Na verdade, a sua passividade presidencial sempre foi uma complacência com um Governo com o qual concordava, disfarçada de uma atitude institucionalista.

E o discurso (não a indigitação propriamente dita) que Cavaco proferiu ao dar posse a Pedro Passos Coelho como primeiro-ministro de Portugal, com o apoio de uma coligação minoritária na Assembleia da República, foi o contrário de institucional: foi parcial, raivoso e radical (querer eliminar de uma solução governativa mais de 1 milhão de portugueses é obsceno e ditatorial).

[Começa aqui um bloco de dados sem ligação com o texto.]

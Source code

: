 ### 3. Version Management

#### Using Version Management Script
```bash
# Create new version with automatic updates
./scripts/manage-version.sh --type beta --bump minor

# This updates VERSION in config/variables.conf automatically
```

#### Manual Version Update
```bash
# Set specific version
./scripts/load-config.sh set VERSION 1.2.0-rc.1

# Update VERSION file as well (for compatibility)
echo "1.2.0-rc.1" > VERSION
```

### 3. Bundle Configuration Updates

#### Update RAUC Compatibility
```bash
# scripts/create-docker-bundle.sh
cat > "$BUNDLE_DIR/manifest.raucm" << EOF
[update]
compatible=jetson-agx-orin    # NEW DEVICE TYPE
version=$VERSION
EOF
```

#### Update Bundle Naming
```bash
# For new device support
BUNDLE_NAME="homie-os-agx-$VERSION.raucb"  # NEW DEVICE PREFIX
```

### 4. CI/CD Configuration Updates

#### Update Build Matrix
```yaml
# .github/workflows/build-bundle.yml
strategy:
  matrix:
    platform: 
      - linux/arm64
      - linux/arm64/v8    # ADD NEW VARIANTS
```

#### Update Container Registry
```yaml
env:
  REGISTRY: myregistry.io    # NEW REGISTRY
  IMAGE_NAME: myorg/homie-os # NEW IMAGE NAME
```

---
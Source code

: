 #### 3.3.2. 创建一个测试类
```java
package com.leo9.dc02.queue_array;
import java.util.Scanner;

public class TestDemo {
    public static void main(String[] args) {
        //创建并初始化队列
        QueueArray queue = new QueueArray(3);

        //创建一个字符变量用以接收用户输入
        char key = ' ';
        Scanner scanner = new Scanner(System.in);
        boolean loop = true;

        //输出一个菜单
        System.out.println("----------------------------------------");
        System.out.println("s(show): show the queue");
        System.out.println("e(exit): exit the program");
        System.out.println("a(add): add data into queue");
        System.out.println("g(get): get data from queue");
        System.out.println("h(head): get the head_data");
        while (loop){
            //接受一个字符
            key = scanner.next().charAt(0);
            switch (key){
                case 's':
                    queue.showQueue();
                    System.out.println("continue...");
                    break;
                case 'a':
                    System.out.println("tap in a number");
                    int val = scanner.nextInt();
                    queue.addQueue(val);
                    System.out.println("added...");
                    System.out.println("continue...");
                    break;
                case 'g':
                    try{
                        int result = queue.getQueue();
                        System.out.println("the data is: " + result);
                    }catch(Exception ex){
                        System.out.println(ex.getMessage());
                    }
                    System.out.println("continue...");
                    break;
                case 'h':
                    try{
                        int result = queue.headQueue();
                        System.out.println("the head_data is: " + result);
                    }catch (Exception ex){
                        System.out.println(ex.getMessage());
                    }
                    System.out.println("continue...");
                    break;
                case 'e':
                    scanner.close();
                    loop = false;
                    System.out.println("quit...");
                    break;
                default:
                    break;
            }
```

Mas Cavaco é consistente: quando findou o seu mandato enquanto primeiro-ministro fê-lo sob a égide do autoritarismo e da repressão (buzinão e carga policial na Ponte 25 de Abril, lembram-se?).

Enfim, Cavaco não muda, mas Portugal sim!

Essa é, aliás, a boa notícia dos resultados eleitorais e das negociações inéditas entre os partidos da esquerda: Portugal está a mudar, está a tornar-se menos conservador, mais democrático e mais culto. É um processo lento, de mudança geracional, mas que está a acontecer.

Os novos empresários, os novos professores, os novos estudantes, os novos políticos, enfim, os novos cidadãos portugueses estão a mudar. Portugal está cada vez mais urbano, mais formado e informado, mais mundividente, cosmopolita e plural. Está a morrer o Portugal tacanho, rural, conservador, inculto e ultrarreligioso germinado em mais de 40 anos de ditadura.

Foi nesse Portugal que Cavaco se formou. Foi nesse Portugal que muitos dos eleitores que tantas vezes elegeram Cavaco se formaram. Felizmente, esse Portugal começa a desaparecer.

Pode Cavaco (e a direita) espumar que o que se está a passar não é conjuntural mas estrutural. Portugal está mais moderno e o mundo está mais radical (porque dominado pelas forças ultraliberais).

Perante isto, nada espanta que seja cada vez mais provável (em Portugal e nos outros países desenvolvidos) um retorno à verdadeira social-democracia, ora nos partidos socialistas, ora em partidos antes de extrema-esquerda.

Uma coisa é certa: daqui três meses poderemos dizer com alegria “Cavaco nunca mais!”. Mas, já hoje, e muito mais importante do que isso, podemos afirmar que os “Cavacos” em Portugal são uma espécie em vias de extinção.